今回の東日本大震災では、全国の自治体、警察、消防、自衛隊も多くの人員を被災地に送り、大量の支援物資を被災地に送る企業もありました。一方、当初は個人からの支援物資の受け皿が被災地にない状況であり、個々の市民にできることと言えば、義援金の募金ぐらいしかなく「もっと何かしたい」と考えていた人たちから共感を得ることができました。環境市民でも3月16日から新聞やラジオ、インターネットを介して、TASUKIプレゼント(支援物資、以下TASUKI)の提供を市民に呼びかけたところ、予想以上の反響を得ました。環境市民の事務所は狭く、期間限定で近所の幾つかの空き事務所を無償で貸してもらいましたが、それらも一杯になりました。
現地へのTASUKIお届け、第1便から第2便
3月29日に第1便が神戸から京都経由で気仙沼市や陸前高田市に向けて出発しました。この時は神戸で1,200程度、京都で600程度のTASUKIを積み込みました。第1便に堀も同行しましたが、まだこの時点では被災地は混乱していて現地に受け皿が出来ていたわけではありません。TASUKIをあちこちの避難所に配ってまわったという感じで、これを受け取った人に、この取り組みのねらいがどこまで伝わったか疑問もありました。

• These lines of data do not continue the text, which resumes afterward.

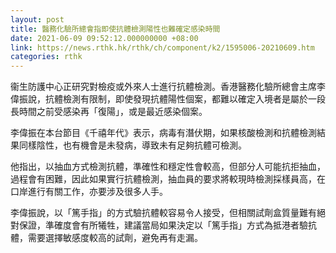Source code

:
 ```yaml
---
layout: post
title: 醫務化驗所總會指即使抗體檢測陽性也難確定感染時間
date: 2021-06-09 09:52:12.000000000 +08:00
link: https://news.rthk.hk/rthk/ch/component/k2/1595006-20210609.htm
categories: rthk
---
```


衞生防護中心正研究對檢疫或外來人士進行抗體檢測。香港醫務化驗所總會主席李偉振說，抗體檢測有限制，即使發現抗體陽性個案，都難以確定入境者是屬於一段長時間之前受感染再「復陽」，或是最近感染個案。

李偉振在本台節目《千禧年代》表示，病毒有潛伏期，如果核酸檢測和抗體檢測結果同樣陰性，也有機會是未發病，導致未有足夠抗體可檢測。

他指出，以抽血方式檢測抗體，準確性和穩定性會較高，但部分人可能抗拒抽血，過程會有困難，因此如果實行抗體檢測，抽血員的要求將較現時檢測採樣員高，在口岸進行有關工作，亦要涉及很多人手。

李偉振說，以「篤手指」的方式驗抗體較容易令人接受，但相關試劑盒質量難有絕對保證，準確度會有所犧牲，建議當局如果決定以「篤手指」方式為抵港者驗抗體，需要選擇敏感度較高的試劑，避免再有走漏。
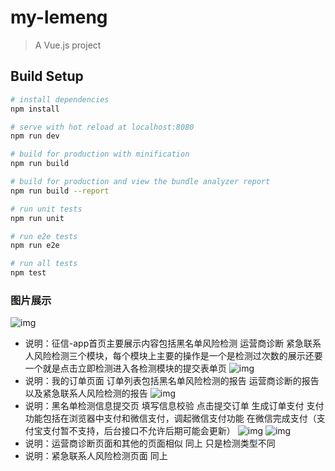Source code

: # my-lemeng

> A Vue.js project

## Build Setup

``` bash
# install dependencies
npm install

# serve with hot reload at localhost:8080
npm run dev

# build for production with minification
npm run build

# build for production and view the bundle analyzer report
npm run build --report

# run unit tests
npm run unit

# run e2e tests
npm run e2e

# run all tests
npm test
```
### 图片展示
 ![img](https://github.com/hanxubin199502/--app/blob/master/src/showsimg/report.png)
 - 说明：征信-app首页主要展示内容包括黑名单风险检测 运营商诊断 紧急联系人风险检测三个模块，每个模块上主要的操作是一个是检测过次数的展示还要一个就是点击立即检测进入各检测模块的提交表单页
 ![img](https://github.com/hanxubin199502/--app/blob/master/src/showsimg/report1.png)
 - 说明：我的订单页面 订单列表包括黑名单风险检测的报告 运营商诊断的报告以及紧急联系人风险检测的报告
 ![img](https://github.com/hanxubin199502/--app/blob/master/src/showsimg/report2.png)
 - 说明：黑名单检测信息提交页 填写信息校验 点击提交订单 生成订单支付 支付功能包括在浏览器中支付和微信支付，调起微信支付功能 在微信完成支付（支付宝支付暂不支持，后台接口不允许后期可能会更新）
 ![img](https://github.com/hanxubin199502/--app/blob/master/src/showsimg/report3.png)
 ![img](https://github.com/hanxubin199502/--app/blob/master/src/showsimg/report4.png)
 - 说明：运营商诊断页面和其他的页面相似 同上 只是检测类型不同
 - 说明：紧急联系人风险检测页面 同上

第2便が出発したのは4月12日です。第1便の出発がテレビニュースでも報じられ、さらに多くのTASUKIが集まりました。しかし広く報じられるほど取り組みの詳細が伝わらず、被災者に送れないものも届けられ、数の多さと選別作業で4月上旬の環境市民事務局は大変な状況になりました。この頃、TASUKIは京都だけでも1,400ほど集まり(神戸は3,000)、10トン以上のトラックが必要となり、京都市役所前広場を借りて積み込みをしました。第2便では神戸や東京のライオンズクラブが全面的に協力し、現地では福島県、宮城県、岩手県のライオンズクラブが受け皿になり、避難所にTASUKIを届けてくれました。また、東北までの搬送は神戸のヤマト運輸が協力してくれました。
(写真:認定NPO法人阪神淡路大震災1.17希望の灯り提供)
TASUKIプロジェクトの今後
この第2便でHANDSの堀内代表らが被災地をまわりながら、今後の協力関係を築いていく集落も見つけ、第3便(4月29日)以降、その集落をおもな拠点に、TASUKIの提供だけでなく、被災家屋のガレキ撤去や生活支援など、Face to Faceの活動を続けています。第3便には私も同行し、ブログで報告しています。(こちら)
この場をかりて、TASUKIプロジェクトに物資をおよせくださったみなさん、荷物の仕分けをお手伝いいただいたみなさんに心よりお礼申し上げます。